The King was dead. And fear had died with him.
A new King had come to the throne – a boy not yet eighteen. He was quite different from his father; there was nothing parsimonious about him, and the people looked forward to a great and glorious reign. The household of Thomas More need not now consider uprooting itself.
Henry VII once warned his son, the future King of England, not to trust Thomas More; years later that same son made More his confidante and advisor. But the allegiance is dangerously one-sided. A family man, lawyer and writer, More’s ambitions are humble, whilst Henry’s are endless.

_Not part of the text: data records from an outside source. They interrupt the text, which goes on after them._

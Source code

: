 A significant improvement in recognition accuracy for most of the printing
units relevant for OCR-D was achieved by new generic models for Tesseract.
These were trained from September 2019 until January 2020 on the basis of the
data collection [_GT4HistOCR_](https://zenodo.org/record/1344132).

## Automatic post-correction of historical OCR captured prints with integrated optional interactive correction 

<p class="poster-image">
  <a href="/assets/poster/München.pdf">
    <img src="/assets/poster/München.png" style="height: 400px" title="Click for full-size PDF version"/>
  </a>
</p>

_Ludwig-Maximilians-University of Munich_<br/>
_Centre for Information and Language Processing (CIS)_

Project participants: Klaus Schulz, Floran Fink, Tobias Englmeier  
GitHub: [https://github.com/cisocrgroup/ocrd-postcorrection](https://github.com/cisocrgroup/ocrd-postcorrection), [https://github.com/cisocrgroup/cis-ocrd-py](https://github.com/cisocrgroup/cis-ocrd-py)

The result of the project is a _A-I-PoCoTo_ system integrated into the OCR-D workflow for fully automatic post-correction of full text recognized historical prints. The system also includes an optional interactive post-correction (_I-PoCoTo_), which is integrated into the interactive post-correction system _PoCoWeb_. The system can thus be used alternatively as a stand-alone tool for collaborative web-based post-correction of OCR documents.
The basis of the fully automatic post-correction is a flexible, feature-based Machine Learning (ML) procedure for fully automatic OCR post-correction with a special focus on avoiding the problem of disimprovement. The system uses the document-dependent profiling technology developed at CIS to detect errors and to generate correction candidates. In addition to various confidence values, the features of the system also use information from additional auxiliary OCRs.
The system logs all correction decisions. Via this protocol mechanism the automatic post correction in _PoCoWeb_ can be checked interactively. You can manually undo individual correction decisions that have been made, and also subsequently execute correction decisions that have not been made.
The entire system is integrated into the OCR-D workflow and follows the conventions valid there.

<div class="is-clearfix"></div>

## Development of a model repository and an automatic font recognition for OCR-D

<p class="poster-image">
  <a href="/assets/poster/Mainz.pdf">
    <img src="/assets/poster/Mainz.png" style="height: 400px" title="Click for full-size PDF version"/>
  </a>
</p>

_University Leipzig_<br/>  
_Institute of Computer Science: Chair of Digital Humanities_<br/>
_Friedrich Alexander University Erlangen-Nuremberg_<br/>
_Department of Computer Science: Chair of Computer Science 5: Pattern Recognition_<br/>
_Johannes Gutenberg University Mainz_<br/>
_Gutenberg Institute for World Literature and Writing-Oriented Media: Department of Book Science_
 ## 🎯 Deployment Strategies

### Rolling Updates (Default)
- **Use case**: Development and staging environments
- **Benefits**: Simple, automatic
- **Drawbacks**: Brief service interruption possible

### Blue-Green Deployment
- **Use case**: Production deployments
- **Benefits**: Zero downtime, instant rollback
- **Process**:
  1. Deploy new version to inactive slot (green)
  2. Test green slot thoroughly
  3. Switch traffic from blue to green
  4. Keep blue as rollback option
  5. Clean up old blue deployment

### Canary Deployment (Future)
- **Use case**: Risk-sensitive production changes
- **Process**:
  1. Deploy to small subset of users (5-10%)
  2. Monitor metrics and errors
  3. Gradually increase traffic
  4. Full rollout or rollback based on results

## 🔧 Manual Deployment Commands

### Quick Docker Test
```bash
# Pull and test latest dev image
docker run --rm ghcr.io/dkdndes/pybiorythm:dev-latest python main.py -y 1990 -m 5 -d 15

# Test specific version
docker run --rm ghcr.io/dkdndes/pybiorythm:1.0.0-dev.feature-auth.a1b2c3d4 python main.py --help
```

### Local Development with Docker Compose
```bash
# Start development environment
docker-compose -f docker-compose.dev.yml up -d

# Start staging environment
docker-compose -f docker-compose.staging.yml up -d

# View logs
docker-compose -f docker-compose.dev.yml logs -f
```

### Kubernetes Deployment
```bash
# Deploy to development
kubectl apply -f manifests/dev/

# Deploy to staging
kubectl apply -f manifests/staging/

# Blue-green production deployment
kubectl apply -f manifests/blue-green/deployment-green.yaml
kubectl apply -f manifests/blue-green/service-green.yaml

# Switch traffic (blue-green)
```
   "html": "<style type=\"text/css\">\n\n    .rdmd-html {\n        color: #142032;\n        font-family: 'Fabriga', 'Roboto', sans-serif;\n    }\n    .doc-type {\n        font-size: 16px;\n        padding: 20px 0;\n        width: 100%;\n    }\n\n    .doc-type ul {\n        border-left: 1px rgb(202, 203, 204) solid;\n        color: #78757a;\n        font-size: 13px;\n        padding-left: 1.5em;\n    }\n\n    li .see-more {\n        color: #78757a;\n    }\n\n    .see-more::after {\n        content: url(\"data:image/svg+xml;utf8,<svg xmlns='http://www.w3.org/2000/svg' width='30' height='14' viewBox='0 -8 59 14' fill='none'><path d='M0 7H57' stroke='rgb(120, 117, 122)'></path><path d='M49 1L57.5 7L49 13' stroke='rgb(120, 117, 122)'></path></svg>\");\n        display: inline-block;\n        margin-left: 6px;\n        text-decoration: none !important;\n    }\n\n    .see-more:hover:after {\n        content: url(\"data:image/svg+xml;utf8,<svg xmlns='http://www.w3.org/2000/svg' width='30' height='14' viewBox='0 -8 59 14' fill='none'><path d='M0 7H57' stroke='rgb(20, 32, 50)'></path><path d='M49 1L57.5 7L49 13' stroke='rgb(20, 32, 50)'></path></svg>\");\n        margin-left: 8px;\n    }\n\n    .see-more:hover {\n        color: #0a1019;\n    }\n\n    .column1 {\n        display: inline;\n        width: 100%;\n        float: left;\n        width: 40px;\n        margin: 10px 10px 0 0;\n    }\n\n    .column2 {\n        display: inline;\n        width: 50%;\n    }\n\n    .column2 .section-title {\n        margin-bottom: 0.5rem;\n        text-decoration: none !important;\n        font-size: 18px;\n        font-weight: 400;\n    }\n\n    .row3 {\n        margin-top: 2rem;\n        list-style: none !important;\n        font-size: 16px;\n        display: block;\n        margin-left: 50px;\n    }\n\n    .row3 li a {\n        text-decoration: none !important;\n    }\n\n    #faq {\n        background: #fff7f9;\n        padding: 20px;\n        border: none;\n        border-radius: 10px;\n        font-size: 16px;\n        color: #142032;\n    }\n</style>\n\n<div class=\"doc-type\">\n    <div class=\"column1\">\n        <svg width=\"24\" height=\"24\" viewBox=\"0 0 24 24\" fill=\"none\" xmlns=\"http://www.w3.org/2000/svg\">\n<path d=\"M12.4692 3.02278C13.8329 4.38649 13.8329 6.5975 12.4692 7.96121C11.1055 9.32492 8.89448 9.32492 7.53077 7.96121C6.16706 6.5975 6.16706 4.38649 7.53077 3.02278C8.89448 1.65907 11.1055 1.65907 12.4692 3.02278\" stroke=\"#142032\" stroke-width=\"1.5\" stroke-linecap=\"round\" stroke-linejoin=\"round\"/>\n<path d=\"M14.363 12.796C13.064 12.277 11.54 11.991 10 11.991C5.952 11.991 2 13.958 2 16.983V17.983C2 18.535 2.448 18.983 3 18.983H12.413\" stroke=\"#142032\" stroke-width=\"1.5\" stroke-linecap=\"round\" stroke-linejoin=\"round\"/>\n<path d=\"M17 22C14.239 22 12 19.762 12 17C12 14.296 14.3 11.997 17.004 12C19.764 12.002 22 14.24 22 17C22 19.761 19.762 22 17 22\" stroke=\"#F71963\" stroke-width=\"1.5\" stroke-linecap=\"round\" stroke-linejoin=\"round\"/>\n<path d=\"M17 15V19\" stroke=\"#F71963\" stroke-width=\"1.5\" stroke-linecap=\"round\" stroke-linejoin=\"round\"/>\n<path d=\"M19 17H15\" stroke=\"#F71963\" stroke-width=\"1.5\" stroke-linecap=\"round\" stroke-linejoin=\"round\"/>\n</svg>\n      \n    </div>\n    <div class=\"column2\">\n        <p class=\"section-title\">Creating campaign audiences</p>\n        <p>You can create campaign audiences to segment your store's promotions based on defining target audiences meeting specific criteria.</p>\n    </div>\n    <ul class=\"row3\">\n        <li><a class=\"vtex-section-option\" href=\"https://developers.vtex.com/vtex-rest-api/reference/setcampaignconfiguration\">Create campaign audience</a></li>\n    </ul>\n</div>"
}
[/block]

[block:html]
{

As More’s career at court rises so too does his religious fervour, much to the concern of his eldest daughter, Margaret More. Meg, as she is fondly called, is torn between her heretic husband and the secrets her father has confided in her, and already fears that one day her father will make the ultimate sacrifice for his faith.
Jean Plaidy is the pen name of the prolific English author Eleanor Hibbert, also known as Victoria Holt. I read many of Jean Plaidy’s books years ago, but I’m sure I haven’t read all of them. I just read all I could find in my local library. So, I may have read this years ago but I don’t remember it now. Although I know quite a lot about Thomas More from other books and films, when I saw this book in a secondhand book sale I just had to buy it, if only to see if I still love Jean Plaidy’s books as much now as I did years ago.
Will it live up to my expectations, I wonder? If you’ve read this or any of Jean Plaidy’s books what do you think?